**Work request**
From the entries below, copy out all lines holding "label".

**Material for this exercise**
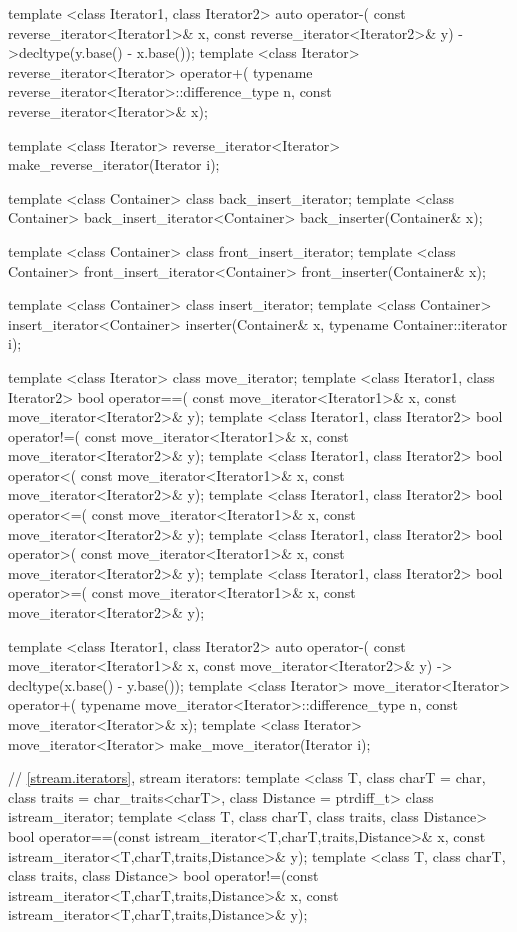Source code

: \begin{codeblock}
{  template <class Iterator1, class Iterator2>
    auto operator-(
      const reverse_iterator<Iterator1>& x,
      const reverse_iterator<Iterator2>& y) ->decltype(y.base() - x.base());
  template <class Iterator>
    reverse_iterator<Iterator>
      operator+(
    typename reverse_iterator<Iterator>::difference_type n,
    const reverse_iterator<Iterator>& x);

  template <class Iterator>
    reverse_iterator<Iterator> make_reverse_iterator(Iterator i);    

  template <class Container> class back_insert_iterator;
  template <class Container>
    back_insert_iterator<Container> back_inserter(Container& x);

  template <class Container> class front_insert_iterator;
  template <class Container>
    front_insert_iterator<Container> front_inserter(Container& x);

  template <class Container> class insert_iterator;
  template <class Container>
    insert_iterator<Container> inserter(Container& x, typename Container::iterator i);

  template <class Iterator> class move_iterator;
  template <class Iterator1, class Iterator2>
    bool operator==(
      const move_iterator<Iterator1>& x, const move_iterator<Iterator2>& y);
  template <class Iterator1, class Iterator2>
    bool operator!=(
      const move_iterator<Iterator1>& x, const move_iterator<Iterator2>& y);
  template <class Iterator1, class Iterator2>
    bool operator<(
      const move_iterator<Iterator1>& x, const move_iterator<Iterator2>& y);
  template <class Iterator1, class Iterator2>
    bool operator<=(
      const move_iterator<Iterator1>& x, const move_iterator<Iterator2>& y);
  template <class Iterator1, class Iterator2>
    bool operator>(
      const move_iterator<Iterator1>& x, const move_iterator<Iterator2>& y);
  template <class Iterator1, class Iterator2>
    bool operator>=(
      const move_iterator<Iterator1>& x, const move_iterator<Iterator2>& y);

  template <class Iterator1, class Iterator2>
    auto operator-(
    const move_iterator<Iterator1>& x,
    const move_iterator<Iterator2>& y) -> decltype(x.base() - y.base());
  template <class Iterator>
    move_iterator<Iterator> operator+(
      typename move_iterator<Iterator>::difference_type n, const move_iterator<Iterator>& x);
  template <class Iterator>
    move_iterator<Iterator> make_move_iterator(Iterator i);

  // \ref{stream.iterators}, stream iterators:
  template <class T, class charT = char, class traits = char_traits<charT>,
      class Distance = ptrdiff_t>
  class istream_iterator;
  template <class T, class charT, class traits, class Distance>
    bool operator==(const istream_iterator<T,charT,traits,Distance>& x,
            const istream_iterator<T,charT,traits,Distance>& y);
  template <class T, class charT, class traits, class Distance>
    bool operator!=(const istream_iterator<T,charT,traits,Distance>& x,
            const istream_iterator<T,charT,traits,Distance>& y);

}
\end{codeblock}
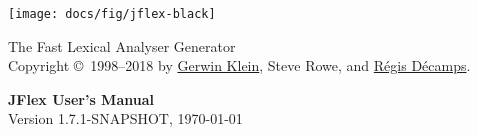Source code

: \begin{center}
\texttt{[image: docs/fig/jflex-black]}

\sffamily
{\Large The Fast Lexical Analyser Generator}\\
\smallskip\smallskip
Copyright \copyright\ 1998--2018 by \href{http://www.doclsf.de}{Gerwin Klein},
Steve Rowe, and \href{http://regis.decamps.info/}{Régis Décamps}.

\vspace*{15ex}
{\Huge \sffamily \bfseries JFlex User's Manual}\\
\bigskip
Version 1.7.1-SNAPSHOT, {\today}
\end{center}
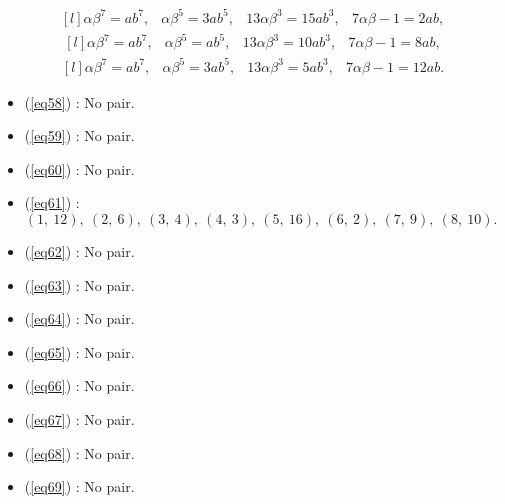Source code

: \documentclass[12pt,a4wide, reqno]{amsart}
\theoremstyle{definition}
\theoremstyle{remark}
\numberwithin{equation}{section}
\begin{document}
\begin{equation}\label{eq67}
    \begin{matrix*}[l]
          \alpha \beta ^7=ab^7, & \alpha \beta ^5=3ab^5, & 13\alpha \beta ^3=15ab ^3, & 7\alpha\beta-1=2ab,
    \end{matrix*}
\end{equation}
\begin{equation}\label{eq68}
    \begin{matrix*}[l]
          \alpha \beta ^7=ab^7, & \alpha \beta ^5=ab^5, & 13\alpha \beta ^3=10ab ^3, & 7\alpha\beta-1=8ab,
    \end{matrix*}
\end{equation}
\begin{equation}\label{eq69}
    \begin{matrix*}[l]
          \alpha \beta ^7=ab^7, & \alpha \beta ^5=3ab^5, & 13\alpha \beta ^3=5ab ^3, & 7\alpha\beta-1=12ab.
    \end{matrix*}
\end{equation}
\begin{itemize}
    \item 
    (\ref{eq58}) : No pair.
    \item 
    (\ref{eq59}) : No pair.
    \item 
    (\ref{eq60}) : No pair.
    \item 
    (\ref{eq61}) : $(1,~12),~(2,~6),~(3,~4),~(4,~3),~(5,~16),~(6,~2),~(7,~9),~(8,~10).$
    \item 
    (\ref{eq62}) : No pair.
    \item
    (\ref{eq63}) : No pair.
    \item 
    (\ref{eq64}) : No pair.
    \item 
    (\ref{eq65}) : No pair.
    \item 
    (\ref{eq66}) : No pair.
    \item 
    (\ref{eq67}) : No pair.
    \item 
    (\ref{eq68}) : No pair.
    \item 
    (\ref{eq69}) : No pair.
    \end{itemize}
\end{document}
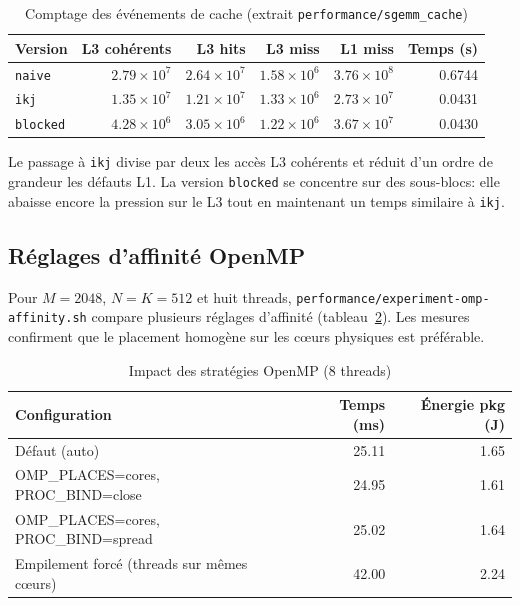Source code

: \documentclass[a4paper,11pt]{article}
\begin{document}
\begin{table}[H]
\centering
\caption{Comptage des événements de cache (extrait \texttt{performance/sgemm\_cache})}
\label{tab:cache}
\begin{tabular}{lrrrrr}
\toprule
Version & L3 cohérents & L3 hits & L3 miss & L1 miss & Temps (s) \\
\midrule
\texttt{naive} & $2.79\times 10^{7}$ & $2.64\times 10^{7}$ & $1.58\times 10^{6}$ & $3.76\times 10^{8}$ & 0.6744 \\
\texttt{ikj} & $1.35\times 10^{7}$ & $1.21\times 10^{7}$ & $1.33\times 10^{6}$ & $2.73\times 10^{7}$ & 0.0431 \\
\texttt{blocked} & $4.28\times 10^{6}$ & $3.05\times 10^{6}$ & $1.22\times 10^{6}$ & $3.67\times 10^{7}$ & 0.0430 \\
\bottomrule
\end{tabular}
\end{table}

Le passage à \texttt{ikj} divise par deux les accès L3 cohérents et réduit d'un ordre de grandeur les défauts L1. La version \texttt{blocked} se concentre sur des sous-blocs: elle abaisse encore la pression sur le L3 tout en maintenant un temps similaire à \texttt{ikj}.

\subsection{Réglages d'affinité OpenMP}\label{subsec:omp-affinity}
Pour $M=2048$, $N=K=512$ et huit threads, \texttt{performance/experiment-omp-affinity.sh} compare plusieurs réglages d'affinité (tableau~\ref{tab:affinity}). Les mesures confirment que le placement homogène sur les cœurs physiques est préférable.

\begin{table}[H]
\centering
\caption{Impact des stratégies OpenMP (8 threads)}
\label{tab:affinity}
\begin{tabular}{lrr}
\toprule
Configuration & Temps (ms) & Énergie pkg (J) \\
\midrule
Défaut (auto) & 25.11 & 1.65 \\
OMP\_PLACES=cores, PROC\_BIND=close & 24.95 & 1.61 \\
OMP\_PLACES=cores, PROC\_BIND=spread & 25.02 & 1.64 \\
Empilement forcé (threads sur mêmes cœurs) & 42.00 & 2.24 \\
\bottomrule
\end{tabular}
\end{table}
\end{document}

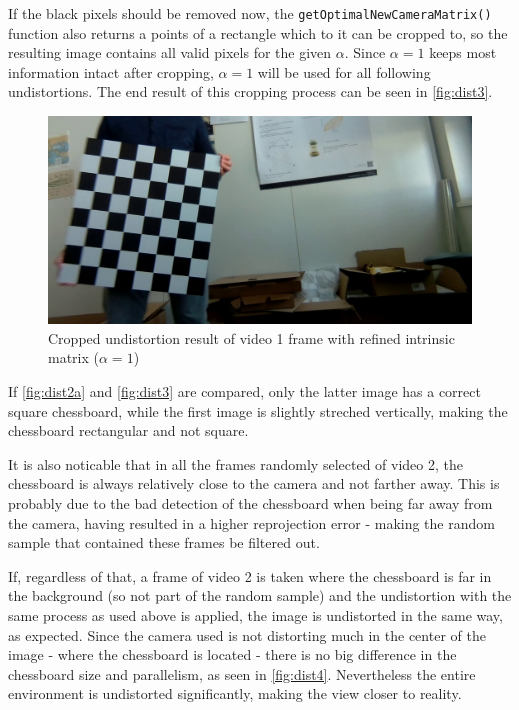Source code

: If the black pixels should be removed now, the \texttt{getOptimalNewCameraMatrix()} function also returns a points of a rectangle which to it can be cropped to, so the resulting image contains all valid pixels for the given $\alpha$. Since $\alpha = 1$ keeps most information intact after cropping, $\alpha = 1$ will be used for all following undistortions. The end result of this cropping process can be seen in \autoref{fig:dist3}.

\begin{figure}[h]
    \centering
    \includegraphics[width=\textwidth]{figures/img1_5.jpg}
    \caption{Cropped undistortion result of video 1 frame with refined intrinsic matrix ($\alpha = 1$)}
    \label{fig:dist3}
\end{figure}

If \autoref{fig:dist2a} and \autoref{fig:dist3} are compared, only the latter image has a correct square chessboard, while the first image is slightly streched vertically, making the chessboard rectangular and not square.

It is also noticable that in all the frames randomly selected of video 2, the chessboard is always relatively close to the camera and not farther away. This is probably due to the bad detection of the chessboard when being far away from the camera, having resulted in a higher reprojection error - making the random sample that contained these frames be filtered out.

If, regardless of that, a frame of video 2 is taken where the chessboard is far in the background (so not part of the random sample) and the undistortion with the same process as used above is applied, the image is undistorted in the same way, as expected. Since the camera used is not distorting much in the center of the image - where the chessboard is located - there is no big difference in the chessboard size and parallelism, as seen in \autoref{fig:dist4}. Nevertheless the entire environment is undistorted significantly, making the view closer to reality.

**Expected answer**
\begin{equation}\label{eq67}
\begin{equation}\label{eq68}
\begin{equation}\label{eq69}
\label{tab:cache}
\subsection{Réglages d'affinité OpenMP}\label{subsec:omp-affinity}
\label{tab:affinity}
    \label{fig:dist3}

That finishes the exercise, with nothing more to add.